Ethics Opinon 1995-1
A criminal defendant is charged with having two prior serious felony convictions pursuant to Cal. Pen. Code §667. Pursuant to that section, conviction of the instant offense will carry a minimum indeterminate sentence of 25 years to life. Is it appropriate for an attorney whose office has represented the client on one of the alleged priors to represent the client on the instant case?
Effective representation of clients on "strikes" cases involves vigorous representation on both the immediate charge as well as exhaustive review of, and possibly vigorous attack on, the validity of the prior convictions. Prior counsel's effectiveness may be an issue, thereby creating a potential conflict of interest. Pursuant to Rule 3-310 of the California Rules of Professional Conduct,(1) the law firm in the question presented above must disclose to the client the potential conflict of interest in order to accept or continue representation of the client. Apart from rules of legal ethics, the Committee discourages such employment in accord with California case law.
STATEMENT OF FACTS
Client is charged in a criminal complaint with having two prior serious felony convictions (i.e., two "strikes") qualifying for sentencing enhancement pursuant to the provisions of Cal. Pen. Code §667. The allegations are such that conviction pursuant to the subject complaint (constituting Client's third "strike") will carry a minimum indeterminate sentence of 25 years to life.
Attorney is asked to represent Client. Attorney is employed by Law Firm, who represented Client in one of prior convictions. (2)
1. Issues of Substantive Law: Collateral Attack of Priors.
Under California, prior convictions may be collaterally attacked where obtained in violation of a criminal defendant's constitutional rights. In People vs. Coffey (1967) 67 Cal.2d 204, our state Supreme Court stated:
[T]o the extent that statutory machinery relating to penal status or severity of sanction is activated by the presence of prior convictions, it is imperative that the constitutional basis of such convictions be examined if challenged by proper allegations. . . . To the extent that any State makes its penal sanctions depend in part on the fact of prior convictions . . . necessarily it must assume the burden of meeting attacks on the constitutionality of such prior convictions.
People v. Coffey, supra, at 214-215. Adequacy of legal representation is among those grounds for attack. People v. Coffey, supra, at 215.

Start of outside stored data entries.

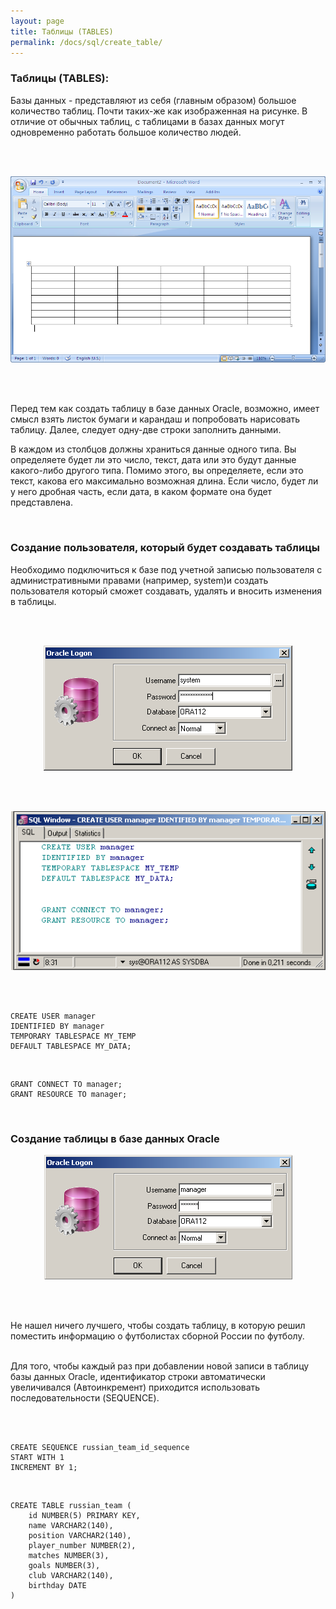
 ```yaml
---
layout: page
title: Таблицы (TABLES)
permalink: /docs/sql/create_table/
---
```


### Таблицы (TABLES):



Базы данных - представляют из себя (главным образом) большое количество таблиц. Почти таких-же как изображенная на рисунке. В отличие от обычных таблиц, с таблицами в базах данных могут одновременно работать большое количество людей.

<br/><br/>

<div align="center">
<img src="table.png" border="0" alt="Tables">
</div>

<br/><br/>

Перед тем как создать таблицу в базе данных Oracle, возможно, имеет смысл взять листок бумаги и карандаш и попробовать нарисовать таблицу. Далее, следует одну-две строки заполнить данными.


В каждом из столбцов должны храниться данные одного типа. Вы определяете будет ли это число, текст, дата или это будут данные какого-либо другого типа. Помимо этого, вы определяете, если это текст, какова его максимально возможная длина. Если число, будет ли у него дробная часть, если дата, в каком формате она будет представлена.


<br/>
<h3>Создание пользователя, который будет создавать таблицы</h3>


Необходимо подключиться к базе под учетной записью пользователя с административными правами (например, system)и создать пользователя который сможет создавать, удалять и вносить изменения в таблицы.

<br/><br/>

<div align="center">
<img src="systemassy.png" border="0" alt="system as sysem">
</div>

<br/><br/>

<div align="center">
<img src="createuser.png" border="0" alt="creating user manager">
</div>

<br/><br/>


    CREATE USER manager
    IDENTIFIED BY manager
    TEMPORARY TABLESPACE MY_TEMP
    DEFAULT TABLESPACE MY_DATA;


<br/>

    GRANT CONNECT TO manager;
    GRANT RESOURCE TO manager;


<br/>
<h3>Создание таблицы в базе данных Oracle</h3>


<div align="center">
<img src="managerasm.png" border="0" alt="manager as manager">
</div>

<br/><br/>

Не нашел ничего лучшего, чтобы создать таблицу, в которую решил поместить информацию о футболистах сборной России по футболу.
<br/><br/>

Для того, чтобы каждый раз при добавлении новой записи в таблицу базы данных Oracle, идентификатор строки автоматически увеличивался (Автоинкремент) приходится использовать последовательности (SEQUENCE).

<br/><br/>


    CREATE SEQUENCE russian_team_id_sequence
    START WITH 1
    INCREMENT BY 1;

<br/>

    CREATE TABLE russian_team (
        id NUMBER(5) PRIMARY KEY,
        name VARCHAR2(140),
        position VARCHAR2(140),
        player_number NUMBER(2),
        matches NUMBER(3),
        goals NUMBER(3),
        club VARCHAR2(140),
        birthday DATE
    )

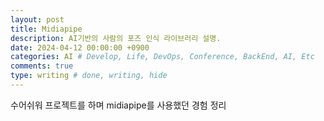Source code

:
 ```yaml
---
layout: post
title: Midiapipe
description: AI기반의 사람의 포즈 인식 라이브러리 설명.
date: 2024-04-12 00:00:00 +0900
categories: AI # Develop, Life, DevOps, Conference, BackEnd, AI, Etc
comments: true
type: writing # done, writing, hide
---
```


수어쉬워 프로젝트를 하며 midiapipe를 사용했던 경험 정리
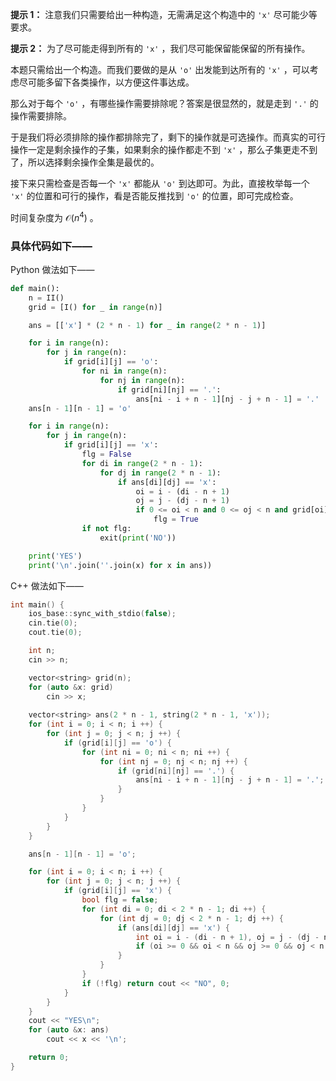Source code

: **提示 1：** 注意我们只需要给出一种构造，无需满足这个构造中的 `'x'` 尽可能少等要求。

**提示 2：** 为了尽可能走得到所有的 `'x'` ，我们尽可能保留能保留的所有操作。

本题只需给出一个构造。而我们要做的是从 `'o'` 出发能到达所有的 `'x'` ，可以考虑尽可能多留下各类操作，以方便这件事达成。

那么对于每个 `'o'` ，有哪些操作需要排除呢？答案是很显然的，就是走到 `'.'` 的操作需要排除。

于是我们将必须排除的操作都排除完了，剩下的操作就是可选操作。而真实的可行操作一定是剩余操作的子集，如果剩余的操作都走不到 `'x'` ，那么子集更走不到了，所以选择剩余操作全集是最优的。

接下来只需检查是否每一个 `'x'` 都能从 `'o'` 到达即可。为此，直接枚举每一个 `'x'` 的位置和可行的操作，看是否能反推找到 `'o'` 的位置，即可完成检查。

时间复杂度为 $\mathcal{O}(n^4)$ 。

### 具体代码如下——

Python 做法如下——

```Python []
def main():
    n = II()
    grid = [I() for _ in range(n)]

    ans = [['x'] * (2 * n - 1) for _ in range(2 * n - 1)]

    for i in range(n):
        for j in range(n):
            if grid[i][j] == 'o':
                for ni in range(n):
                    for nj in range(n):
                        if grid[ni][nj] == '.':
                            ans[ni - i + n - 1][nj - j + n - 1] = '.'
    ans[n - 1][n - 1] = 'o'

    for i in range(n):
        for j in range(n):
            if grid[i][j] == 'x':
                flg = False
                for di in range(2 * n - 1):
                    for dj in range(2 * n - 1):
                        if ans[di][dj] == 'x':
                            oi = i - (di - n + 1)
                            oj = j - (dj - n + 1)
                            if 0 <= oi < n and 0 <= oj < n and grid[oi][oj] == 'o':
                                flg = True
                if not flg:
                    exit(print('NO'))

    print('YES')
    print('\n'.join(''.join(x) for x in ans))
```

C++ 做法如下——

```cpp []
int main() {
    ios_base::sync_with_stdio(false);
    cin.tie(0);
    cout.tie(0);

    int n;
    cin >> n;

    vector<string> grid(n);
    for (auto &x: grid)
        cin >> x;
    
    vector<string> ans(2 * n - 1, string(2 * n - 1, 'x'));
    for (int i = 0; i < n; i ++) {
        for (int j = 0; j < n; j ++) {
            if (grid[i][j] == 'o') {
                for (int ni = 0; ni < n; ni ++) {
                    for (int nj = 0; nj < n; nj ++) {
                        if (grid[ni][nj] == '.') {
                            ans[ni - i + n - 1][nj - j + n - 1] = '.';
                        }
                    }
                }
            }
        }
    }

    ans[n - 1][n - 1] = 'o';

    for (int i = 0; i < n; i ++) {
        for (int j = 0; j < n; j ++) {
            if (grid[i][j] == 'x') {
                bool flg = false;
                for (int di = 0; di < 2 * n - 1; di ++) {
                    for (int dj = 0; dj < 2 * n - 1; dj ++) {
                        if (ans[di][dj] == 'x') {
                            int oi = i - (di - n + 1), oj = j - (dj - n + 1);
                            if (oi >= 0 && oi < n && oj >= 0 && oj < n && grid[oi][oj] == 'o') flg = true;
                        }
                    }
                }
                if (!flg) return cout << "NO", 0;
            }
        }
    }
    cout << "YES\n";
    for (auto &x: ans)
        cout << x << '\n';

    return 0;
}
```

More recently, the California Supreme Court held that a defendant may move to strike a prior conviction on grounds that the record failed to show on its face that the client was made aware of expressly waived his constitutional rights. People v. Sumstine, (1984) 36 Cal.3d 909. The court held, however, that the defendant moving to strike a prior conviction may not simply allege that the record is silent regarding the advising of those constitutional rights. Rather, the defendant must affirmatively allege that at the time of the guilty plea, the defendant did not understand or did not knowingly and voluntarily waive those rights. (3)
2. Conflicting Interests.
Any two or three strike case requires that the prior conviction(s) be thoroughly investigated. Where the attorney who represents the client on the new case also represented the client on the prior conviction, a potential conflict arises. It will not be in the law firm's interest to admit or discover improper plea advice, or failure to investigate. Furthermore, an attorney from the same firm is unlikely to be as motivated to probe the effectiveness of an associate. Conflicts of interest "embrace all situations in which an attorney's loyalty to, or efforts on behalf of, a client are threatened by his responsibilities to another client or a third person or by his own interests." People v. Bonin, (1989) 47 Cal.3d 808, 835.
In determining the propriety of the proposed employment, therefore, Attorney must recognize that she will be examining the adequacy of Law Firm's prior representation. The enhanced punishment of the subject "third strike" representation is directly premised upon the conviction of both former "strikes," one for which Law Firm was employed. It is in Client's interest to attack the prior representation aggressively, albeit in good faith. (4) / However, to the extent the prior representation was, in fact, incompetent, Law Firm and the attorneys involved in the prior representation may well be subject to discipline (Rule 3-110(A)), civil liability or both.
Therein lies a division of loyalty, which places the interests of Attorney and Client in conflict. Therefore, based upon Attorney's relationship to Law Firm, this Committee believes that Attorney has an interest in the subject matter of the representation that implicates Rule 3-310(B). (5)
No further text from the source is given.